De Magistris e Ingroia “Pronti alla rivoluzione”

Duri attacchi al Colle Arancioni in campo, ma Di Pietro si sfila   

Duri attacchi al Colle Arancioni in campo, ma Di Pietro si sfila   

ROMA — Sono già in campo. Rivendicano: mani libere e nessuna etichetta. Luigi de Magistris e Antonio Ingroia, uno dal palco del teatro Eliseo, l’altro collegato via Skype dal Guatemala, lanciano il Movimento Arancione in una sala gremita da quasi novecento persone.
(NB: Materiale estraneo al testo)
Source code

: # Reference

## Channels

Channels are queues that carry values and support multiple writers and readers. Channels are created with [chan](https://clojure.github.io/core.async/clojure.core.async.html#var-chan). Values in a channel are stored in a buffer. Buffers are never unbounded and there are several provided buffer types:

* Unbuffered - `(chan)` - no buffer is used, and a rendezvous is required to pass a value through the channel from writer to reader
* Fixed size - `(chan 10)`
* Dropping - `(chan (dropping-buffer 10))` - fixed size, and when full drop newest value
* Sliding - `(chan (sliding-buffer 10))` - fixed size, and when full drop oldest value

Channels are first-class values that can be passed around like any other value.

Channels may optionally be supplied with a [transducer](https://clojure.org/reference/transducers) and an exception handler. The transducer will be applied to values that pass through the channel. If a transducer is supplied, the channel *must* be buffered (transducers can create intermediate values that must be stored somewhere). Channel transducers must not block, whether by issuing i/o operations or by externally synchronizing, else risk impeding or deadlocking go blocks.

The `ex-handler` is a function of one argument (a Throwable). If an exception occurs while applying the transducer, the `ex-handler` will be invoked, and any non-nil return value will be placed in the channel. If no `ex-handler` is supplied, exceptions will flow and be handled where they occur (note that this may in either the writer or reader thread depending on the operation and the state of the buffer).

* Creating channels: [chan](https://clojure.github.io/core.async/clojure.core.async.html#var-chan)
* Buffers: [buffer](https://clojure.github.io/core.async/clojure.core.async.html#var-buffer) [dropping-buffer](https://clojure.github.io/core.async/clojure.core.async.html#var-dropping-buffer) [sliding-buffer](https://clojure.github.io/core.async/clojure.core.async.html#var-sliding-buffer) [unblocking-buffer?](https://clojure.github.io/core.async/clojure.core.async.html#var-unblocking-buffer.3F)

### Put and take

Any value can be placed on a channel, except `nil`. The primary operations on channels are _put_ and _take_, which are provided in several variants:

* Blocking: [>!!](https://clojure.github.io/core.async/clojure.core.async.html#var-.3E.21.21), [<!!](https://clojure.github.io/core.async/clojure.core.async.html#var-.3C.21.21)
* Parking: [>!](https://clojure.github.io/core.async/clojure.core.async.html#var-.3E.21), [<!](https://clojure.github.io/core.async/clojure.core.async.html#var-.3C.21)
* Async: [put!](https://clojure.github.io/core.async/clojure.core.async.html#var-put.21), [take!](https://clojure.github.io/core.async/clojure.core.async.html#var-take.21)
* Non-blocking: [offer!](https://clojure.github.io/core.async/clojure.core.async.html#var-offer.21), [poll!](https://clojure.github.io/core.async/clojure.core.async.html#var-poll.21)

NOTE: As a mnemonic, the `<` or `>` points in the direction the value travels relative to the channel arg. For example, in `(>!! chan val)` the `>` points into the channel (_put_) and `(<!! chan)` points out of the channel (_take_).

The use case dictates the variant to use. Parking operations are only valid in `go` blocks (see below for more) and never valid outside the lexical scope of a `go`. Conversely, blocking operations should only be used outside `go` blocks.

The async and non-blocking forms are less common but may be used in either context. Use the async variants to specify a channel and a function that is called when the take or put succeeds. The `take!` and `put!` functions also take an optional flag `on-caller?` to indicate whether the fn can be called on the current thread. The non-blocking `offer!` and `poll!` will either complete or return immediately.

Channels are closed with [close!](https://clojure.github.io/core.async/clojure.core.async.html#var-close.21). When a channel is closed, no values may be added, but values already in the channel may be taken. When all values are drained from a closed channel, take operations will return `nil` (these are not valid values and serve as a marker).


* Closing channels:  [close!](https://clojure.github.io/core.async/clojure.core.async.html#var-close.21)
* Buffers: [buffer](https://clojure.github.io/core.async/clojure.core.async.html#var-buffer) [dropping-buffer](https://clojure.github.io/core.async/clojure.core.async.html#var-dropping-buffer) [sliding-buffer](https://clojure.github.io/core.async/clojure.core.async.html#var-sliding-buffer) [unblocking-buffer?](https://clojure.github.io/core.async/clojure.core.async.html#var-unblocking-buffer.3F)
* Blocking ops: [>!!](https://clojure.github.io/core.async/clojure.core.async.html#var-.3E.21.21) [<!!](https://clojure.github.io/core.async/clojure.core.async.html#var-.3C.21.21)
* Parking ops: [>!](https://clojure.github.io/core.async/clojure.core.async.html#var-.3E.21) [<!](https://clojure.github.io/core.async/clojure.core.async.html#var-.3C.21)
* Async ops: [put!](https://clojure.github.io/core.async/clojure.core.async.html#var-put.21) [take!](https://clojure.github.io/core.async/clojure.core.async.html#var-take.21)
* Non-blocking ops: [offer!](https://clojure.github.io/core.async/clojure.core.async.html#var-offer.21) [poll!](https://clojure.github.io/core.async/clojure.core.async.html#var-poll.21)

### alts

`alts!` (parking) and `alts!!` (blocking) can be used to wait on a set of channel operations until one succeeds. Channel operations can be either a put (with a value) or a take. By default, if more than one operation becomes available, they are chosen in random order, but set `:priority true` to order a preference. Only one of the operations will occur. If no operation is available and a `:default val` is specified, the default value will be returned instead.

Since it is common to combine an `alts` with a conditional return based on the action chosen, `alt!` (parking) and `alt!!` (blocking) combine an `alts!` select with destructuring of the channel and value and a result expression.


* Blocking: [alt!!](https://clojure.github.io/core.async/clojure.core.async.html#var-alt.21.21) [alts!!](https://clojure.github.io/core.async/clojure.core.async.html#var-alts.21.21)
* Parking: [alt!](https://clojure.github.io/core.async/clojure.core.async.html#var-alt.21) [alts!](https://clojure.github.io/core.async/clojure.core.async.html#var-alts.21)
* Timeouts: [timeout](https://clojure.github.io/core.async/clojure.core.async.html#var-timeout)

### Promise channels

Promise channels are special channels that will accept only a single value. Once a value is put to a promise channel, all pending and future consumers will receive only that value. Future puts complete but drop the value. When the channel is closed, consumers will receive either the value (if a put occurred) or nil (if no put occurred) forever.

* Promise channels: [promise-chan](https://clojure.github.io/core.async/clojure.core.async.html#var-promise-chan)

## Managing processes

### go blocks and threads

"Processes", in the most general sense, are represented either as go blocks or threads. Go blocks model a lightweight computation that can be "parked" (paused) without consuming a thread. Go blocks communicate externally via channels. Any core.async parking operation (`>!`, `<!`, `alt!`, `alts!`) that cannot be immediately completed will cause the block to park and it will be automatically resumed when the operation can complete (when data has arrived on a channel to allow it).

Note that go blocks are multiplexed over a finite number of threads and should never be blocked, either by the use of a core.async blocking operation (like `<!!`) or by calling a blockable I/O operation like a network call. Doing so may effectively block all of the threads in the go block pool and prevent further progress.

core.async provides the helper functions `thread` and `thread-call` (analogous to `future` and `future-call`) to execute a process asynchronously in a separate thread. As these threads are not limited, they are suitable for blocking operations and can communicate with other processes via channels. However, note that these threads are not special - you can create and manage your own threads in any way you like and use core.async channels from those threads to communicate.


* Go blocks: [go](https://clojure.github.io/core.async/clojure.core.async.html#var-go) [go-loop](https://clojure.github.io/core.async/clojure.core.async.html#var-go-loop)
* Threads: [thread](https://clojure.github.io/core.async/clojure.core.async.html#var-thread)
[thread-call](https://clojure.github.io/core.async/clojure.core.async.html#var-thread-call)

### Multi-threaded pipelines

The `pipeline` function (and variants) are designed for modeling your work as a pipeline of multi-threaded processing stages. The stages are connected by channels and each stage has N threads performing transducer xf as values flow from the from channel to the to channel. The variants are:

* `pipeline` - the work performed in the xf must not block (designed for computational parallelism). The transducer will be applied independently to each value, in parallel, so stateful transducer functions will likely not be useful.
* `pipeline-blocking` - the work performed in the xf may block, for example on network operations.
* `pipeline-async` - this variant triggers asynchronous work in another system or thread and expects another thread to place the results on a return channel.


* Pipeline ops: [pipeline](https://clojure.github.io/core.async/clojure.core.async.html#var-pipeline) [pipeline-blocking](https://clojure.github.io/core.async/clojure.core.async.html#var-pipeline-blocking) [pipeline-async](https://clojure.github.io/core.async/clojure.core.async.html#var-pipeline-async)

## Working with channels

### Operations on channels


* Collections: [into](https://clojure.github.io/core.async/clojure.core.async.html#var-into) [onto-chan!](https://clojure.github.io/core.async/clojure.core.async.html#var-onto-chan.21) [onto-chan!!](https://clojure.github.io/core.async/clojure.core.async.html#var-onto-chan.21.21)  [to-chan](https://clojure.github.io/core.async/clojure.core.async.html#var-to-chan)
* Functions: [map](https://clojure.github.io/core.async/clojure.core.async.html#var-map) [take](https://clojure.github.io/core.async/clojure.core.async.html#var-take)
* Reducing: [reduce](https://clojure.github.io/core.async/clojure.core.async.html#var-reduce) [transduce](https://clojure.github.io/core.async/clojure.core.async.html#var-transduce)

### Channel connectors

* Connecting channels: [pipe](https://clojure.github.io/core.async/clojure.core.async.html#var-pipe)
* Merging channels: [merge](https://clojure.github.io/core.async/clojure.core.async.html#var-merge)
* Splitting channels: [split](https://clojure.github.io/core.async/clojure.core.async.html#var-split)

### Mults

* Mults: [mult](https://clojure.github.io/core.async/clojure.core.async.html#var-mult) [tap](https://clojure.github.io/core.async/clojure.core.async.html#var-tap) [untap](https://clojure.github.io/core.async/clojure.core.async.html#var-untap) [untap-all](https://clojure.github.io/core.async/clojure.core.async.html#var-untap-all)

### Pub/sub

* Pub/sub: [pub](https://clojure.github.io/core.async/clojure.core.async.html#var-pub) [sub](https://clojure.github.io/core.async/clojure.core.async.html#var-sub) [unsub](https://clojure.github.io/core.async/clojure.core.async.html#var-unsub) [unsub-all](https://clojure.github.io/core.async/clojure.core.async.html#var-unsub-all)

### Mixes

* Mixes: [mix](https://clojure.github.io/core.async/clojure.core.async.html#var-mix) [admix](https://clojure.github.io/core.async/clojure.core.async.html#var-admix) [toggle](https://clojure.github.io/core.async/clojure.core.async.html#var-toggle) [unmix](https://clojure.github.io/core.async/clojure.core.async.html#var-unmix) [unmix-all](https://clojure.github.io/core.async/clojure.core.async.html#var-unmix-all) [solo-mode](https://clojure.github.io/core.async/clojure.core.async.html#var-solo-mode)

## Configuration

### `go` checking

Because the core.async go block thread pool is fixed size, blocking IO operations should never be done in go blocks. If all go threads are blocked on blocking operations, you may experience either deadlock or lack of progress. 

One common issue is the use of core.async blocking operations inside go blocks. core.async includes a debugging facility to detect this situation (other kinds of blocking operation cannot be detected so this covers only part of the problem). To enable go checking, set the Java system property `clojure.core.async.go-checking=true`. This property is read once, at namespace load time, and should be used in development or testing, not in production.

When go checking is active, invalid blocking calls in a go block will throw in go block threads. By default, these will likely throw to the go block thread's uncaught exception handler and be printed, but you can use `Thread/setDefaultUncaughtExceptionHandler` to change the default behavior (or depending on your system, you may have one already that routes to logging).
E, a parte i vari Berlusconi («ha portato il Paese sull’orlo del baratro» ha detto Ingroia), Dell’Utri, Casini, almeno nella sera del debutto, sembrano avere solo un altro “avversario” in comune: il Quirinale.
«Faremo la nostra rivoluzione civile». Anche stavolta il pm antimafia, che appare fatalmente vicino alla candidatura nella lista di de Magistris, fa tre passi avanti e uno indietro. «Abbiamo bisogno di un atto di coraggio e di responsabilità: la parte sana deve salvare questo paese. E io sarò con voi», scandisce Ingroia. E de Magistris: «Quando mi dicevano che ero una toga rossa dicevo: no, toga anarchica. Ora direi: eversivo pacifico.
Perché se Scalfari definisce eversivo uno come Ingroia, allora io sono eversivo, scelgo di stare con lui e con i magistrati palermitani come Vittorio Teresi e Nino Di Matteo e non con chi ha fatto ricorso alla Corte Costituzionale per evitare che si faccia luce sulla trattativa tra Stato e mafia».
De Magistris affonda ancora contro il Quirinale: «Quei tre magistrati sono entrati in una stanza buia del potere, hanno cominciato ad accendere qualche lampadina. Ma chi doveva aiutarli, intendo chi doveva dire “ti do una mano, perché sono delle istituzioni”, ha invece staccato l’interruttore ». Altra ovazione. Durissimo attacco anche quello di Sonia Alfano, eurodeputata Idv: «Mi auguro che presto sarà eletto un Capo dello Stato degno di questo nome».
É in questo solco che vive, per ora, il Movimento. La lista Arancione che debutterà alle politiche è già in fase avanzata, daranno un sostegno anche Paolo Ferrero, Oliviero Diliberto e i Verdi di Angelo Bonelli, rinunciando ai simboli; incerto il sostegno dell’Idv, Antonio Di Pietro non vorrebbe rinunciare al proprio marchio. Obiettivo obbligato: 4 per cento, visto che — anche se de Magistris non si pronuncia a riguardo — appare improbabile la possibilità di entrare in coalizione con il centrosinistra, specie dopo i nuovi strali lanciati verso il Quirinale. Intanto Ingroia sembra giocare al “sì” o “no” su questa discesa in campo. Anche ieri, prima accende l’Eliseo con un’eloquente promessa: «Serve una scossa. Dobbiamo liberare il paese dalle mafie, dalla corruzione e dalla menzogna che ancora lo strangolano. Facciamo la nostra rivoluzione civile: e dico la “nostra” perché, siatene certi, io sarò della partita ». Boato di approvazione, lunghi applausi. Poi, un attimo dopo, corregge: «Io ci sarò, dall’Italia o dal Guatemala… vedremo». Molti “oh” in platea, tra tolleranza e delusione. E subito de Magistris con teatrale nonchalance: «Vediamo di farlo tornare dal Guatemala… ». Il sindaco di Napoli — che ribadisce di voler restare «ad amministrare la città che amo ancora per altri tre anni e mezzo» — parte dalla propria esperienza. «Vedete che forse neanche io credevo di vincere, a Napoli. E sapete qual è stato il nostro punto forte? Non apparentarci con nessuno, stare fuori dai partiti. Ecco, abbiamo scoperto che mentre lo pensavamo, questo Movimento libero, lo stavamo già creando. E ora dobbiamo dargli gambe, dobbiamo farlo camminare. Perché i sogni si avverano anche: e il nostro sogno è di andare a Montecitorio, aprire le finestre e fare uscire il puzzo del compromesso».